For each word $t$ predict surrounding words in a windox of size $m$ (context)

Objective is to maximize probability of context words given the current center word:  
    
$$J(\theta) = \prod^T_{t=1} \prod_{-m \le j \le m; j != 0 }  p(x_{t+j} | x_t; \theta)  \rightarrow max $$,
where  
$x_t$ - center word,  
$x_{t+j}$ - word from context,  
$m$ - context size.  

or negative log-likelihood:

$$J(\theta) = -\frac{1}{T}\sum^T_{t=1} \sum_{-m \le j \le m; j != 0 }  log p(x_{t+j} | x_t; \theta)  \rightarrow min $$

$$p(x_{t+j} | x_t) = p(out | center) = \frac{\exp(u_{out}^T v_{center})}{\sum_{k=1}^K \exp(u_{k}^T v_{center})}$$

## 1.2 Hierarchial Huffman trees

Complexity $O(V) \rightarrow O(\log_2 V)$

$x = v_{n(w,j)}^T v_{w}$,   
where $n(w,j)$ is the j-th node on the path from the root to $w$.  

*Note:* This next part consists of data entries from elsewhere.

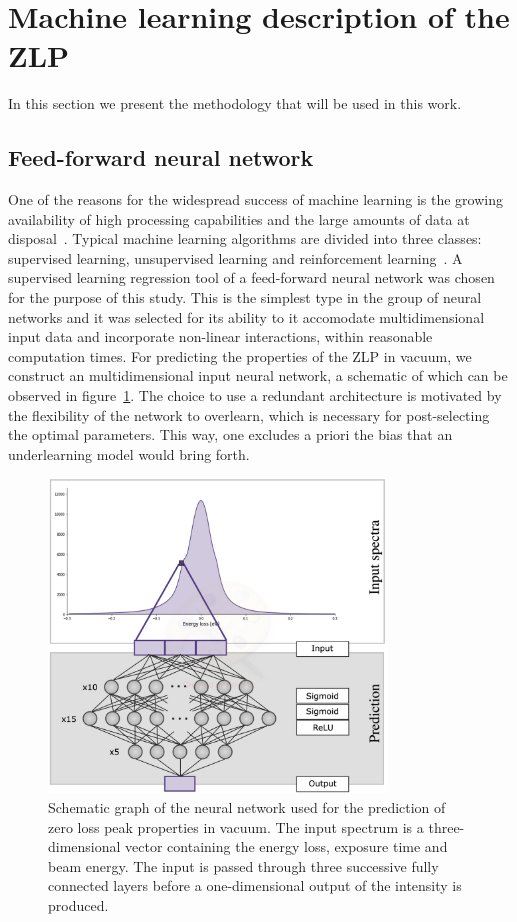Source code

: \section{Machine learning description of the ZLP}
\label{sec:methodology}

In this section we present the methodology that will be
used in this work.

\subsection{Feed-forward neural network}

One of the reasons for the widespread success of machine learning 
is the growing availability of high processing capabilities 
and the large amounts of data at disposal~\cite{LeCun:2015}.
%
Typical machine learning algorithms are divided into three classes:
supervised learning, unsupervised learning and reinforcement learning~\cite{Kotsiantis:2007}.
%
A supervised learning regression tool of a feed-forward neural network 
was chosen for the purpose of this study. This is the simplest type 
in the group of neural networks and it was selected for its ability
to it accomodate multidimensional input data and 
incorporate non-linear interactions, within reasonable computation times. 
%
For predicting the properties of the ZLP in vacuum, we construct an multidimensional
input neural network, a schematic of which can be observed in figure~\ref{fig:architecture}.
%
The choice to use a redundant architecture is motivated by the flexibility of the network 
to overlearn, which is necessary for post-selecting the optimal parameters.
This way, one excludes a priori the bias that an underlearning model would bring forth. 

\begin{figure}[h]
    \centering
    \includegraphics[width=90mm]{plots/architecture.jpg}
    \caption{Schematic graph of the neural network used for the prediction of zero loss peak properties in vacuum. The input spectrum is a three-dimensional vector containing the energy loss, exposure time and beam energy. The input is passed through three successive fully connected layers before a one-dimensional output of the intensity is produced.}
    \label{fig:architecture}
\end{figure}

$p(n, left) = \sigma (v_n^T v_w)$ - probability to go left.  
$p(n, right) = \sigma (- v_n^T v_w )$ - probability to go right.  

Then,  
$p(w_j | w) = \prod_{j=1}^{L(w) - 1} \sigma ( [ n(w, j+1) == child(n(w,j)) ] v_n^T v_w)$,  
where $L(w)$ - depth of the tree,  
$child(n)$ - child of node n.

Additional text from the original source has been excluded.